Department of Chemical Engineering, The Pennsylvania State University, University Park, PA, USA.
Department of Chemical Engineering, The Pennsylvania State University, University Park, PA, USA.
Metab Eng. 2020 Sep;61:197-205. doi: 10.1016/j.ymben.2020.03.001. Epub 2020 Mar 13.

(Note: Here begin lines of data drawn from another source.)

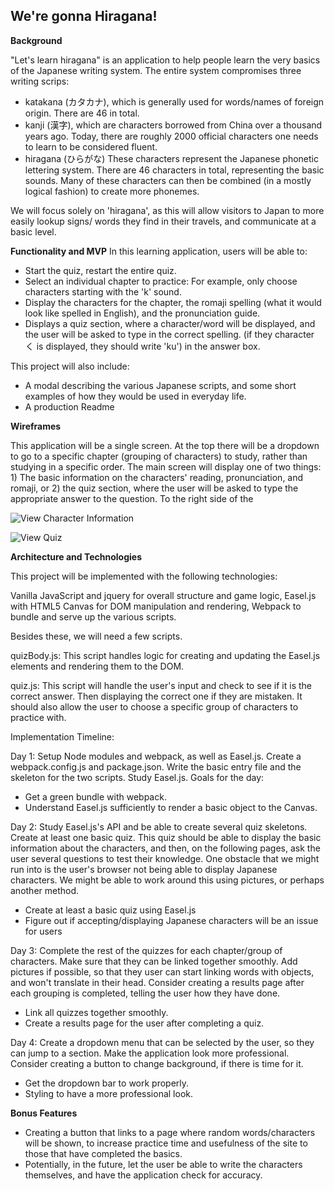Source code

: 

We're gonna Hiragana!
-------------------------

**Background**

"Let's learn hiragana" is an application to help people learn the very basics of the Japanese writing system. The entire system compromises three writing scrips:

- katakana (カタカナ), which is generally used for words/names of foreign origin. There are 46 in total.
- kanji (漢字), which are characters borrowed from China over a thousand years ago. Today, there are roughly 2000 official characters one needs to learn to be considered fluent.
- hiragana (ひらがな) These characters represent the Japanese phonetic lettering system. There are 46 characters in total, representing the basic sounds. Many of these characters can then be combined (in a mostly logical fashion) to create more phonemes.

We will focus solely on 'hiragana', as this will allow visitors to Japan to more easily lookup signs/ words they find in their travels, and communicate at a basic level.

**Functionality and MVP**
In this learning application, users will be able to:
- Start the quiz, restart the entire quiz.
- Select an individual chapter to practice: For example, only choose characters starting with the 'k' sound.
- Display the characters for the chapter, the romaji spelling (what it would look like spelled in English), and the pronunciation guide.
- Displays a quiz section, where a character/word will be displayed, and the user will be asked to type in the correct spelling. (if they character く is displayed, they should write 'ku') in the answer box.

This project will also include:
- A modal describing the various Japanese scripts, and some short examples of how they would be used in everyday life.
- A production Readme

**Wireframes**

This application will be a single screen. At the top there will be a dropdown to go to a specific chapter (grouping of characters) to study, rather than studying in a specific order. The main screen will display one of two things: 1) The basic information on the characters' reading, pronunciation, and romaji, or 2) the quiz section, where the user will be asked to type the appropriate answer to the question. To the right side of the

![View Character Information](images/hiraganza_meaning.png)

![View Quiz](images/hiragana_quiz.png)

**Architecture and Technologies**

This project will be implemented with the following technologies:

Vanilla JavaScript and jquery for overall structure and game logic,
Easel.js with HTML5 Canvas for DOM manipulation and rendering,
Webpack to bundle and serve up the various scripts.

Besides these, we will need a few scripts.

quizBody.js: This script handles logic for creating and updating the Easel.js elements and rendering them to the DOM.

quiz.js: This script will handle the user's input and check to see if it is the correct answer. Then displaying the correct one if they are mistaken. It should also allow the user to choose a specific group of characters to practice with.

Implementation Timeline:

Day 1: Setup Node modules and webpack, as well as Easel.js. Create a webpack.config.js and package.json. Write the basic entry file and the skeleton for the two scripts. Study Easel.js.
Goals for the day:

- Get a green bundle with webpack.
- Understand Easel.js sufficiently to render a basic object to the Canvas.

Day 2: Study Easel.js's API and be able to create several quiz skeletons. Create at least one basic quiz. This quiz should be able to display the basic information about the characters, and then, on the following pages, ask the user several questions to test their knowledge. One obstacle that we might run into is the user's browser not being able to display Japanese characters. We might be able to work around this using pictures, or perhaps another method.

- Create at least a basic quiz using Easel.js
- Figure out if accepting/displaying Japanese characters will be an issue for users

Day 3: Complete the rest of the quizzes for each chapter/group of characters. Make sure that they can be linked together smoothly. Add pictures if possible, so that they user can start linking words with objects, and won't translate in their head. Consider creating a results page after each grouping is completed, telling the user how they have done.

- Link all quizzes together smoothly.
- Create a results page for the user after completing a quiz.

Day 4: Create a dropdown menu that can be selected by the user, so they can jump to a section. Make the application look more professional. Consider creating a button to change background, if there is time for it.

- Get the dropdown bar to work properly.
- Styling to have a more professional look.

**Bonus Features**
- Creating a button that links to a page where random words/characters will be shown, to increase practice time and usefulness of the site to those that have completed the basics.
- Potentially, in the future, let the user be able to write the characters themselves, and have the application check for accuracy.
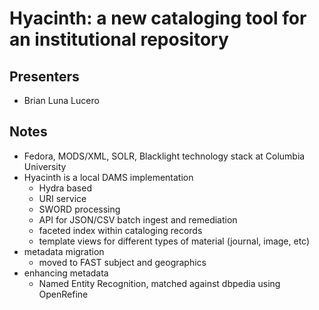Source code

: Hyacinth: a new cataloging tool for an institutional repository
======================

Presenters
----------

- Brian Luna Lucero

Notes
-----

- Fedora, MODS/XML, SOLR, Blacklight technology stack at Columbia University
- Hyacinth is a local DAMS implementation
	- Hydra based
	- URI service
	- SWORD processing
	- API for JSON/CSV batch ingest and remediation
	- faceted index within cataloging records
	- template views for different types of material (journal, image, etc)
- metadata migration
	- moved to FAST subject and geographics
- enhancing metadata
	- Named Entity Recognition, matched against dbpedia using OpenRefine

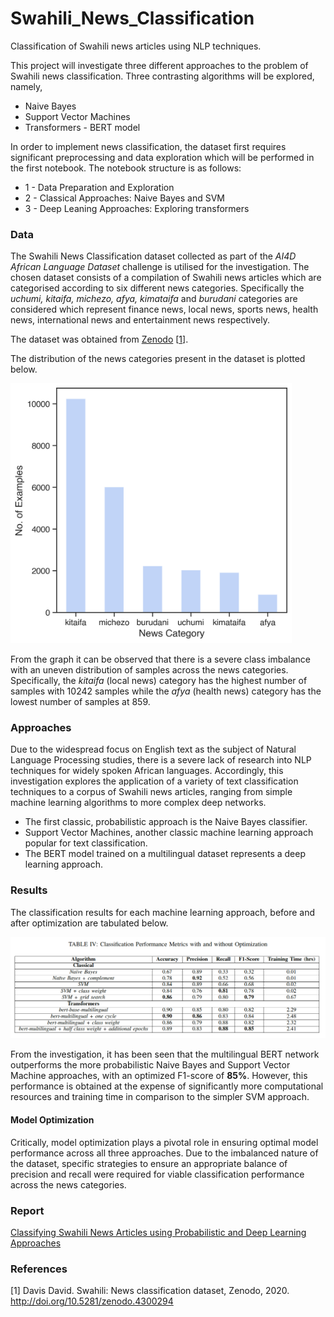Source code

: # Swahili_News_Classification

Classification of Swahili news articles using NLP techniques.

This project will investigate three different approaches to the problem of Swahili news classification. Three contrasting algorithms will be explored, namely,

- Naive Bayes
- Support Vector Machines
- Transformers - BERT model

In order to implement news classification, the dataset first requires significant preprocessing and data exploration which will be performed in the first notebook. The notebook structure is as follows:

- 1 - Data Preparation and Exploration
- 2 - Classical Approaches: Naive Bayes and SVM
- 3 - Deep Leaning Approaches: Exploring transformers


### Data

The Swahili News Classification dataset collected as part of the *AI4D African Language Dataset* challenge is utilised for the investigation. The chosen dataset consists of a compilation of Swahili news articles which are categorised according to six different news categories. Specifically the *uchumi, kitaifa, michezo, afya, kimataifa* and *burudani* categories are considered which represent finance news, local news, sports news, health news, international news and entertainment news respectively.

The dataset was obtained from [Zenodo](https://zenodo.org/record/4300294#.YMRNmDYza3I) [[1](#references)].

The distribution of the news categories present in the dataset is plotted below.


<img src="target.png" alt="target distribution." width="450"/>

From the graph it can be observed that there is a severe class imbalance with an uneven distribution of samples across the news categories. Specifically, the *kitaifa* (local news) category has the highest number of samples with 10242 samples while the *afya* (health news) category has the lowest number of samples at 859.

### Approaches

Due to the widespread focus on English text as the subject of Natural Language Processing studies, there is a severe lack of research into NLP techniques for widely spoken African languages. Accordingly, this investigation explores the application of a variety of text classification techniques to a corpus of Swahili news articles, ranging from simple machine learning algorithms to more complex deep networks.

- The first classic, probabilistic approach is the Naive Bayes classifier.
- Support Vector Machines, another classic machine learning approach popular for text classification.
- The BERT model trained on a multilingual dataset represents a deep learning approach.


### Results

The classification results for each machine learning approach, before and after optimization are tabulated below.

<img src="results.png" alt="target distribution." width="800"/>

From the investigation, it has been seen that the multilingual BERT network outperforms the more probabilistic Naive Bayes and Support Vector Machine approaches, with an optimized F1-score of **85%**. However, this performance is obtained at the expense of significantly more computational resources and training time in comparison to the simpler SVM approach.


#### Model Optimization

Critically, model optimization plays a pivotal role in ensuring optimal model performance across all three approaches.
Due to the imbalanced nature of the dataset, specific strategies to ensure an appropriate balance of precision and recall were required for viable classification performance across the news categories.


### Report
<a href="Swahili_News_Classification_Report_1603701.pdf">
Classifying Swahili News Articles using Probabilistic and Deep Learning Approaches
 </a>


### References

[1] Davis David. Swahili: News classification dataset, Zenodo, 2020. http://doi.org/10.5281/zenodo.4300294
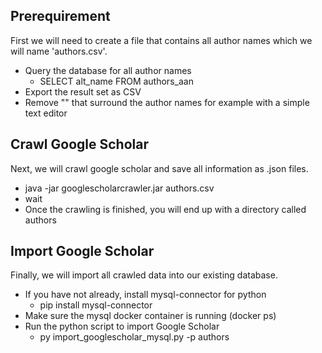 ## Prerequirement
First we will need to create a file that contains all author names which we will name 'authors.csv'.
- Query the database for all author names
  - SELECT alt_name FROM authors_aan
- Export the result set as CSV
- Remove "" that surround the author names for example with a simple text editor

## Crawl Google Scholar
Next, we will crawl google scholar and save all information as .json files.
- java -jar googlescholarcrawler.jar authors.csv
- wait
- Once the crawling is finished, you will end up with a directory called authors

## Import Google Scholar
Finally, we will import all crawled data into our existing database.
- If you have not already, install mysql-connector for python 
  - pip install mysql-connector
- Make sure the mysql docker container is running (docker ps)
- Run the python script to import Google Scholar
  - py import_googlescholar_mysql.py -p authors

Kinetic models predict the metabolic flows by directly linking metabolite concentrations and enzyme levels to reaction fluxes. Robust parameterization of organism-level kinetic models that faithfully reproduce the effect of different genetic or environmental perturbations remains an open challenge due to the intractability of existing algorithms. This paper introduces Kinetics-based Fluxomics Integration Tool (K-FIT), a robust kinetic parameterization workflow that leverages a novel decomposition approach to identify steady-state fluxes in response to genetic perturbations followed by a gradient-based update of kinetic parameters until predictions simultaneously agree with the fluxomic data in all perturbed metabolic networks. The applicability of K-FIT to large-scale models is demonstrated by parameterizing an expanded kinetic model for E. coli (307 reactions and 258 metabolites) using fluxomic data from six mutants. The achieved thousand-fold speed-up afforded by K-FIT over meta-heuristic approaches is transformational enabling follow-up robustness of inference analyses and optimal design of experiments to inform metabolic engineering strategies.
动力学模型通过将代谢物浓度和酶水平直接与反应通量联系起来,预测代谢通量。由于现有算法的复杂性,能够真实再现不同遗传或环境扰动影响的基于机体的动力学模型的稳健参数化仍然是一个未解决的挑战。本文介绍了基于动力学的通量组学集成工具(K-FIT),这是一种稳健的动力学参数化工作流程,利用一种新的分解方法来识别稳态通量,以响应遗传扰动,然后基于梯度更新动力学参数,直到预测同时与所有受扰代谢网络中的通量组学数据一致。通过使用通量组学数据对六种突变体进行参数化,证明了 K-FIT 对大规模模型的适用性,该模型扩展了大肠杆菌(307 个反应和 258 个代谢物)的动力学模型。与启发式方法相比,K-FIT 实现了千倍的速度提升,这为后续稳健性推理分析和实验优化设计提供了支持,从而为代谢工程策略提供信息。